The full set of entries, reproduced exactly, is the expected answer.

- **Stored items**
════════════════════
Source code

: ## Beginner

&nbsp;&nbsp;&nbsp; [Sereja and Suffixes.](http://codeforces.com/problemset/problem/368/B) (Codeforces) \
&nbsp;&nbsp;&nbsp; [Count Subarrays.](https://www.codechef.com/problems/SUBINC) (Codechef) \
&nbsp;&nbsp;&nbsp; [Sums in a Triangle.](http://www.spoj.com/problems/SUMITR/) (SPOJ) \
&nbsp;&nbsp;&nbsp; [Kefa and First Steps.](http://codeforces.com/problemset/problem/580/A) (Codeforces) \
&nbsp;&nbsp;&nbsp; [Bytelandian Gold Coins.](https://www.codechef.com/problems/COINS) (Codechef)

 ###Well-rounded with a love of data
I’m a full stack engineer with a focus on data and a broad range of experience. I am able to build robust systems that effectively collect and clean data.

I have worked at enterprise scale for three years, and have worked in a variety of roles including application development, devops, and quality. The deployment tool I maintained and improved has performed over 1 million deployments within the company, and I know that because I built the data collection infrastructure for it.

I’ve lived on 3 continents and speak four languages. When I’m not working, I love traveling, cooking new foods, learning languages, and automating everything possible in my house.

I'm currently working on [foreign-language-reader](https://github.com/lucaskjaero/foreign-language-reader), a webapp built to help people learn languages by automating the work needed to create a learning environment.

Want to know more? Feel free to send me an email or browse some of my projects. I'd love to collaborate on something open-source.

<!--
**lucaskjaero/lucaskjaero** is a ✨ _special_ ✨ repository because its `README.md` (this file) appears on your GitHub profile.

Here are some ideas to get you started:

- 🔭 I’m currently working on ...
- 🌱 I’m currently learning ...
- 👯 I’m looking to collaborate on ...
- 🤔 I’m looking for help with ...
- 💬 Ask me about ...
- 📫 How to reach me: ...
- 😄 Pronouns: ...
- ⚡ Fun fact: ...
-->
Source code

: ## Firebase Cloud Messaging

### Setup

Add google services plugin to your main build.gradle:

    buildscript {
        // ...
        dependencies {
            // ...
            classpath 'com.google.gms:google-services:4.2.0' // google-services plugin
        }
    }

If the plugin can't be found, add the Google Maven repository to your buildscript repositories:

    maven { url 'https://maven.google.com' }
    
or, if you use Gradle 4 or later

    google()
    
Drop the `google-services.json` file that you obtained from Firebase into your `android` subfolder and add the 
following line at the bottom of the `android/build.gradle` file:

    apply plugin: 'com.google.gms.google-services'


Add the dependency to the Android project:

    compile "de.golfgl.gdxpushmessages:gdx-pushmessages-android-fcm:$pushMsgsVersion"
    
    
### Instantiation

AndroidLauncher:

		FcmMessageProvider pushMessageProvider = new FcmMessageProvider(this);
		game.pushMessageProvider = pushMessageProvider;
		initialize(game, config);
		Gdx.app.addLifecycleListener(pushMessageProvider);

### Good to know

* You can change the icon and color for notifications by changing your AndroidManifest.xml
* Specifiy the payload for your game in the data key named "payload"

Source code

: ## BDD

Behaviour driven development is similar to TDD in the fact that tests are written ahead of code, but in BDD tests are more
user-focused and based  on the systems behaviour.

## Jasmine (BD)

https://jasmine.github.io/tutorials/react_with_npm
════════════════════
- **Written response**
Source code

: ## Beginner

&nbsp;&nbsp;&nbsp; [Sereja and Suffixes.](http://codeforces.com/problemset/problem/368/B) (Codeforces) \
&nbsp;&nbsp;&nbsp; [Count Subarrays.](https://www.codechef.com/problems/SUBINC) (Codechef) \
&nbsp;&nbsp;&nbsp; [Sums in a Triangle.](http://www.spoj.com/problems/SUMITR/) (SPOJ) \
&nbsp;&nbsp;&nbsp; [Kefa and First Steps.](http://codeforces.com/problemset/problem/580/A) (Codeforces) \
&nbsp;&nbsp;&nbsp; [Bytelandian Gold Coins.](https://www.codechef.com/problems/COINS) (Codechef)

 ###Well-rounded with a love of data
I’m a full stack engineer with a focus on data and a broad range of experience. I am able to build robust systems that effectively collect and clean data.

I have worked at enterprise scale for three years, and have worked in a variety of roles including application development, devops, and quality. The deployment tool I maintained and improved has performed over 1 million deployments within the company, and I know that because I built the data collection infrastructure for it.

I’ve lived on 3 continents and speak four languages. When I’m not working, I love traveling, cooking new foods, learning languages, and automating everything possible in my house.

I'm currently working on [foreign-language-reader](https://github.com/lucaskjaero/foreign-language-reader), a webapp built to help people learn languages by automating the work needed to create a learning environment.

Want to know more? Feel free to send me an email or browse some of my projects. I'd love to collaborate on something open-source.

<!--
**lucaskjaero/lucaskjaero** is a ✨ _special_ ✨ repository because its `README.md` (this file) appears on your GitHub profile.

Here are some ideas to get you started:

- 🔭 I’m currently working on ...
- 🌱 I’m currently learning ...
- 👯 I’m looking to collaborate on ...
- 🤔 I’m looking for help with ...
- 💬 Ask me about ...
- 📫 How to reach me: ...
- 😄 Pronouns: ...
- ⚡ Fun fact: ...
-->
Source code

: ## Firebase Cloud Messaging

### Setup

Add google services plugin to your main build.gradle:

    buildscript {
        // ...
        dependencies {
            // ...
            classpath 'com.google.gms:google-services:4.2.0' // google-services plugin
        }
    }

If the plugin can't be found, add the Google Maven repository to your buildscript repositories:

    maven { url 'https://maven.google.com' }
    
or, if you use Gradle 4 or later

    google()
    
Drop the `google-services.json` file that you obtained from Firebase into your `android` subfolder and add the 
following line at the bottom of the `android/build.gradle` file:

    apply plugin: 'com.google.gms.google-services'


Add the dependency to the Android project:

    compile "de.golfgl.gdxpushmessages:gdx-pushmessages-android-fcm:$pushMsgsVersion"
    
    
### Instantiation

AndroidLauncher:

		FcmMessageProvider pushMessageProvider = new FcmMessageProvider(this);
		game.pushMessageProvider = pushMessageProvider;
		initialize(game, config);
		Gdx.app.addLifecycleListener(pushMessageProvider);

### Good to know

* You can change the icon and color for notifications by changing your AndroidManifest.xml
* Specifiy the payload for your game in the data key named "payload"

Source code

: ## BDD

Behaviour driven development is similar to TDD in the fact that tests are written ahead of code, but in BDD tests are more
user-focused and based  on the systems behaviour.

## Jasmine (BD)

https://jasmine.github.io/tutorials/react_with_npm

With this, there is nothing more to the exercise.